→ **Material provided**:
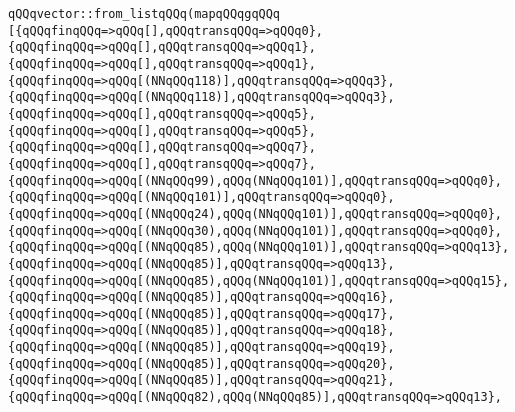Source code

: \verb|qQQqvector::from_listqQQq(mapqQQqgqQQq|\newline
\verb|[{qQQqfinqQQq=>qQQq[],qQQqtransqQQq=>qQQq0},|\newline
\verb|{qQQqfinqQQq=>qQQq[],qQQqtransqQQq=>qQQq1},|\newline
\verb|{qQQqfinqQQq=>qQQq[],qQQqtransqQQq=>qQQq1},|\newline
\verb|{qQQqfinqQQq=>qQQq[(NNqQQq118)],qQQqtransqQQq=>qQQq3},|\newline
\verb|{qQQqfinqQQq=>qQQq[(NNqQQq118)],qQQqtransqQQq=>qQQq3},|\newline
\verb|{qQQqfinqQQq=>qQQq[],qQQqtransqQQq=>qQQq5},|\newline
\verb|{qQQqfinqQQq=>qQQq[],qQQqtransqQQq=>qQQq5},|\newline
\verb|{qQQqfinqQQq=>qQQq[],qQQqtransqQQq=>qQQq7},|\newline
\verb|{qQQqfinqQQq=>qQQq[],qQQqtransqQQq=>qQQq7},|\newline
\verb|{qQQqfinqQQq=>qQQq[(NNqQQq99),qQQq(NNqQQq101)],qQQqtransqQQq=>qQQq0},|\newline
\verb|{qQQqfinqQQq=>qQQq[(NNqQQq101)],qQQqtransqQQq=>qQQq0},|\newline
\verb|{qQQqfinqQQq=>qQQq[(NNqQQq24),qQQq(NNqQQq101)],qQQqtransqQQq=>qQQq0},|\newline
\verb|{qQQqfinqQQq=>qQQq[(NNqQQq30),qQQq(NNqQQq101)],qQQqtransqQQq=>qQQq0},|\newline
\verb|{qQQqfinqQQq=>qQQq[(NNqQQq85),qQQq(NNqQQq101)],qQQqtransqQQq=>qQQq13},|\newline
\verb|{qQQqfinqQQq=>qQQq[(NNqQQq85)],qQQqtransqQQq=>qQQq13},|\newline
\verb|{qQQqfinqQQq=>qQQq[(NNqQQq85),qQQq(NNqQQq101)],qQQqtransqQQq=>qQQq15},|\newline
\verb|{qQQqfinqQQq=>qQQq[(NNqQQq85)],qQQqtransqQQq=>qQQq16},|\newline
\verb|{qQQqfinqQQq=>qQQq[(NNqQQq85)],qQQqtransqQQq=>qQQq17},|\newline
\verb|{qQQqfinqQQq=>qQQq[(NNqQQq85)],qQQqtransqQQq=>qQQq18},|\newline
\verb|{qQQqfinqQQq=>qQQq[(NNqQQq85)],qQQqtransqQQq=>qQQq19},|\newline
\verb|{qQQqfinqQQq=>qQQq[(NNqQQq85)],qQQqtransqQQq=>qQQq20},|\newline
\verb|{qQQqfinqQQq=>qQQq[(NNqQQq85)],qQQqtransqQQq=>qQQq21},|\newline
\verb|{qQQqfinqQQq=>qQQq[(NNqQQq82),qQQq(NNqQQq85)],qQQqtransqQQq=>qQQq13},|\newline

→ **Work task**:
I would like the data above transcribed exactly, with its pictures left out.

→ **Exercise response**:
Source code

: \verb|qQQqvector::from_listqQQq(mapqQQqgqQQq|\newline
\verb|[{qQQqfinqQQq=>qQQq[],qQQqtransqQQq=>qQQq0},|\newline
\verb|{qQQqfinqQQq=>qQQq[],qQQqtransqQQq=>qQQq1},|\newline
\verb|{qQQqfinqQQq=>qQQq[],qQQqtransqQQq=>qQQq1},|\newline
\verb|{qQQqfinqQQq=>qQQq[(NNqQQq118)],qQQqtransqQQq=>qQQq3},|\newline
\verb|{qQQqfinqQQq=>qQQq[(NNqQQq118)],qQQqtransqQQq=>qQQq3},|\newline
\verb|{qQQqfinqQQq=>qQQq[],qQQqtransqQQq=>qQQq5},|\newline
\verb|{qQQqfinqQQq=>qQQq[],qQQqtransqQQq=>qQQq5},|\newline
\verb|{qQQqfinqQQq=>qQQq[],qQQqtransqQQq=>qQQq7},|\newline
\verb|{qQQqfinqQQq=>qQQq[],qQQqtransqQQq=>qQQq7},|\newline
\verb|{qQQqfinqQQq=>qQQq[(NNqQQq99),qQQq(NNqQQq101)],qQQqtransqQQq=>qQQq0},|\newline
\verb|{qQQqfinqQQq=>qQQq[(NNqQQq101)],qQQqtransqQQq=>qQQq0},|\newline
\verb|{qQQqfinqQQq=>qQQq[(NNqQQq24),qQQq(NNqQQq101)],qQQqtransqQQq=>qQQq0},|\newline
\verb|{qQQqfinqQQq=>qQQq[(NNqQQq30),qQQq(NNqQQq101)],qQQqtransqQQq=>qQQq0},|\newline
\verb|{qQQqfinqQQq=>qQQq[(NNqQQq85),qQQq(NNqQQq101)],qQQqtransqQQq=>qQQq13},|\newline
\verb|{qQQqfinqQQq=>qQQq[(NNqQQq85)],qQQqtransqQQq=>qQQq13},|\newline
\verb|{qQQqfinqQQq=>qQQq[(NNqQQq85),qQQq(NNqQQq101)],qQQqtransqQQq=>qQQq15},|\newline
\verb|{qQQqfinqQQq=>qQQq[(NNqQQq85)],qQQqtransqQQq=>qQQq16},|\newline
\verb|{qQQqfinqQQq=>qQQq[(NNqQQq85)],qQQqtransqQQq=>qQQq17},|\newline
\verb|{qQQqfinqQQq=>qQQq[(NNqQQq85)],qQQqtransqQQq=>qQQq18},|\newline
\verb|{qQQqfinqQQq=>qQQq[(NNqQQq85)],qQQqtransqQQq=>qQQq19},|\newline
\verb|{qQQqfinqQQq=>qQQq[(NNqQQq85)],qQQqtransqQQq=>qQQq20},|\newline
\verb|{qQQqfinqQQq=>qQQq[(NNqQQq85)],qQQqtransqQQq=>qQQq21},|\newline
\verb|{qQQqfinqQQq=>qQQq[(NNqQQq82),qQQq(NNqQQq85)],qQQqtransqQQq=>qQQq13},|\newline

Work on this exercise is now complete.